The very first words out of my mouth this morning were, “Well, put down your rake.” My son had just woken up, came to find me and started climbing in my lap, trusty rake in hand.

I won’t let him sleep with the rake. I would let him sleep with it, but he knows it is either the rake or me. He would much rather have me lay down with him while he nods off to dreamland than sleep with the rake, although there are evenings I wish he would choose the rake over me. I digress…

He lays said rake by his bed when he goes to sleep at night and it is the first thing he grabs in the morning. I love to have him climb in my lap, but I refuse to be assaulted by a rake as he is doing it.

Right now it is the rake. Sometimes is a golf club. Other times it is a wooden dowel from his easel that he calls his “Bible candle” that serves as leaf blower, fishing rod, water hose or any number of other things – rarely having anything to do with the Bible. These items exist only to replace a stick because I will not allow sticks in the house.

Okay, I might allow a stick in the house, but what my son calls a stick most people would refer to as a branch. Minimum length – 3 feet. Minimum diameter – 1 inch. These are minimums remember.

I think he has the largest collection of sticks in existence. He finds them anywhere and everywhere and saves them all. He can spot them in the most hidden of places. He recently crawled into a flower bed and under bush at our local botanical garden to retrieve a stick he just couldn’t pass up. I promise you no one knew it was there. If an employee from the garden saw it they would have immediately removed it because it was not part of the display.
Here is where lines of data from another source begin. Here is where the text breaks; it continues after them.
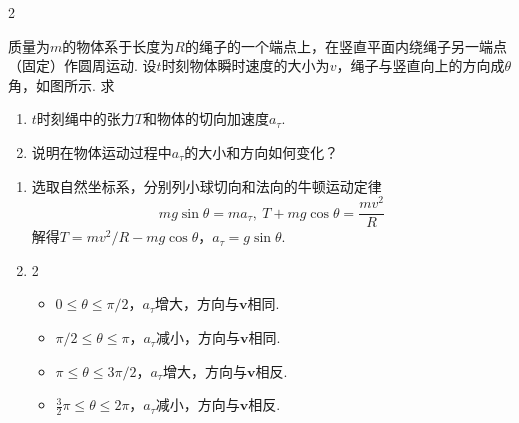 \begin{paracol}{2}
\begin{problem}
    质量为$m$的物体系于长度为$R$的绳子的一个端点上，在竖直平面内绕绳子另一端点（固定）作圆周运动. 设$t$时刻物体瞬时速度的大小为$v$，绳子与竖直向上的方向成$\theta$角，如图所示. 求
    \begin{enumerate}
        \item $t$时刻绳中的张力$T$和物体的切向加速度$a_\tau$.
        \item 说明在物体运动过程中$a_\tau$的大小和方向如何变化？
    \end{enumerate}
    \switchcolumn\vspace*{\fill}\centering
    \vspace*{\fill}
\end{problem}
\end{paracol}
\begin{solution}\leavevmode
\begin{enumerate}
    \item 选取自然坐标系，分别列小球切向和法向的牛顿运动定律
    \[mg\sin\theta=ma_{\tau},\ T+mg\cos\theta=\frac{mv^2}{R}\]
    解得$T=mv^2/R-mg\cos\theta$，$a_{\tau}=g\sin\theta$.
    \item 
    \begin{multicols}{2}
        \begin{itemize}
            \item $0\leq\theta\leq\pi/2$，$a_{\tau}$增大，方向与$\bm v$相同.
            \item $\pi/2\leq\theta\leq\pi$，$a_{\tau}$减小，方向与$\bm v$相同.
            \item $\pi\leq\theta\leq3\pi/2$，$a_{\tau}$增大，方向与$\bm v$相反.
            \item $\frac{3}{2}\pi\leq\theta\leq 2\pi$，$a_{\tau}$减小，方向与$\bm v$相反.
        \end{itemize}
    \end{multicols}
\end{enumerate}
\end{solution}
The sticks are all relegated to the garage. Most of the time they are corralled in his wagon, which he affectionately calls his “stick wagon.” Seriously? We have a wagon only for sticks? We only have one wagon. You can see where my son’s priorities lie.

He doesn’t suck his thumb. He doesn’t have a blanket. He doesn’t have a lovey. Trust me, I have tried. My son’s security comes in the form of a stick or similar substitute. The good news – sticks can be found anywhere. Although he is always on the lookout for the holy grail of sticks, he always has a place holder, or two, or three at the ready.

When I became a mother I never expected that very first words out of my mouth in the morning would ever be “Well, put down your rake.” I always thought each day would start with me giving my son a big smile, a big hug and an energetic and upbeat “Good morning!”

What I realized is that is doesn’t matter what the first words out of my mouth were this morning. What matters is that my son climbed in my lap first thing this morning and he didn’t mind putting down his rake. Mom still trumps the rake – at least for today. Love that boy.